If you’re thinking, “Wow, that must have been a top-secret, hidden facility,” you’ll be surprised to learn that it can be found right on Google Maps.

A view of the compound, Courtesy Google Maps

The Russians’ presence at the property has actually been well-documented over the years. The Soviets bought the property in 1972 and transferred it to the Russian Federation upon the Soviet collapse in 1995, according to the Sun. They also kept a smaller property nearby that followed the same transfer timeline. Together, the parcels are valued at about $8.5 million.

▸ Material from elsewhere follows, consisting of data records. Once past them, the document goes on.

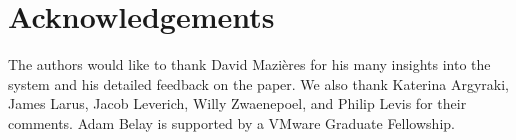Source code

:
\section*{Acknowledgements}

The authors would like to thank David Mazi{\`e}res for his many
insights into the system and his detailed feedback on the
paper. We also thank Katerina Argyraki, James Larus, Jacob Leverich, Willy
Zwaenepoel, and Philip Levis for their comments. Adam Belay is supported
by a VMware Graduate Fellowship.

\begin{comment}
\begin{itemize}
\item David Mazieres
\item Carlos Perez (EPFL) last minute IT setup
\item Detailed comments: Jacob Leverich, Jim Larus
\item High-level comments: Katerina Argyraki, Willy Z, Phil Levis
\item Sheperd
\item VMware Graduate Fellowship (for Adam)
\end{itemize}
\end{comment}


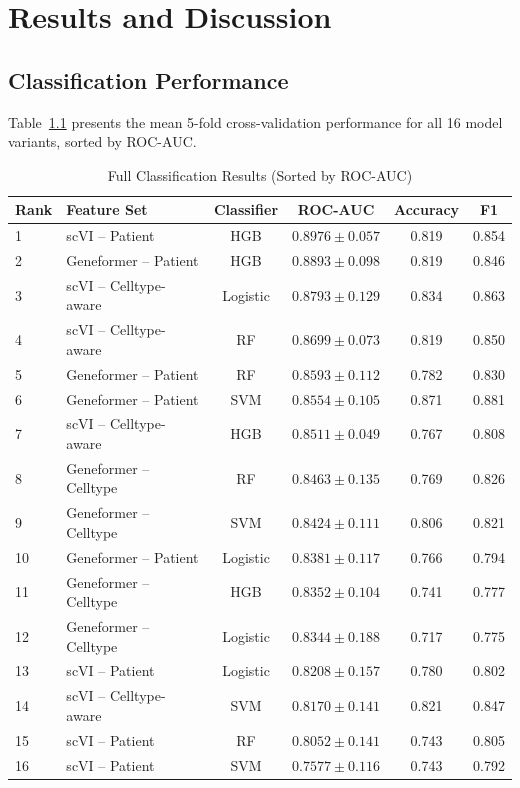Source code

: \chapter{Results and Discussion}
\label{chap:results}

\section{Classification Performance}

Table~\ref{tab:full_results} presents the mean 5-fold cross-validation performance for all 16 model variants, sorted by ROC-AUC.

\begin{table}[h!]
\centering
\caption{Full Classification Results (Sorted by ROC-AUC)}
\label{tab:full_results}
\begin{tabular}{llcccc}
\toprule
\textbf{Rank} & \textbf{Feature Set} & \textbf{Classifier} & \textbf{ROC-AUC} & \textbf{Accuracy} & \textbf{F1} \\
\midrule
1  & scVI -- Patient          & HGB         & $0.8976 \pm 0.057$ & 0.819 & 0.854 \\
2  & Geneformer -- Patient    & HGB         & $0.8893 \pm 0.098$ & 0.819 & 0.846 \\
3  & scVI -- Celltype-aware   & Logistic    & $0.8793 \pm 0.129$ & 0.834 & 0.863 \\
4  & scVI -- Celltype-aware   & RF          & $0.8699 \pm 0.073$ & 0.819 & 0.850 \\
5  & Geneformer -- Patient    & RF          & $0.8593 \pm 0.112$ & 0.782 & 0.830 \\
6  & Geneformer -- Patient    & SVM         & $0.8554 \pm 0.105$ & 0.871 & 0.881 \\
7  & scVI -- Celltype-aware   & HGB         & $0.8511 \pm 0.049$ & 0.767 & 0.808 \\
8  & Geneformer -- Celltype   & RF          & $0.8463 \pm 0.135$ & 0.769 & 0.826 \\
9  & Geneformer -- Celltype   & SVM         & $0.8424 \pm 0.111$ & 0.806 & 0.821 \\
10 & Geneformer -- Patient    & Logistic    & $0.8381 \pm 0.117$ & 0.766 & 0.794 \\
11 & Geneformer -- Celltype   & HGB         & $0.8352 \pm 0.104$ & 0.741 & 0.777 \\
12 & Geneformer -- Celltype   & Logistic    & $0.8344 \pm 0.188$ & 0.717 & 0.775 \\
13 & scVI -- Patient          & Logistic    & $0.8208 \pm 0.157$ & 0.780 & 0.802 \\
14 & scVI -- Celltype-aware   & SVM         & $0.8170 \pm 0.141$ & 0.821 & 0.847 \\
15 & scVI -- Patient          & RF          & $0.8052 \pm 0.141$ & 0.743 & 0.805 \\
16 & scVI -- Patient          & SVM         & $0.7577 \pm 0.116$ & 0.743 & 0.792 \\
\bottomrule
\end{tabular}
\end{table}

The Russians seem to have mostly used the larger property, which houses a mansion, tennis courts and a swimming pool, as a resort. Though locals expressed concerns over the years about spying, the Russians appeased some of those concerns with dinner parties and tours of the compound that indicated larlgely leisurely recreational activities were unfolded in the strange, guarded atmosphere.

But according to yesterday’s announcement of sanctions, the property was indeed used for “intelligence collection activities,” according to the White House. The Obama administration didn’t give specifics on what kinds of meddling activities were happening there, but intelligence officials told NBC News the property was used to monitor the National Security Agency.

Also included in the White House’s punishments are the shuttering of an unidentified property also owned by the Russians in Long Island, N.Y., the evictions of 35 Russian diplomats declared “persona non grata” in the United States and direct sanctions of two Russian intelligence agencies, three companies that allegedly supported one of the agencies and four officers for the agency.

Russia obviously wasn’t too happy upon hearing about the ejections of its diplomats and closures of its properties. The Russian Embassy in the U.K. shared this very official response on Twitter:

President Obama expels 35 ?? diplomats in Cold War deja vu. As everybody, incl ?? people, will be glad to see the last of this hapless Adm.

— Russian Embassy, UK (@RussianEmbassy) December 29, 2016

Maryland Sen. Ben Cardin praised the move by Obama in his final weeks in office, but said the sanctions aren’t enough. “Now is not the ‘time to get on with our lives,’” – a direct response to Donald Trump’s passé reaction to the controversy yesterday – “but to take an appropriate response in line with the ongoing threat that Russia poses to our democracy and global security interests,” Cardin said in a statement.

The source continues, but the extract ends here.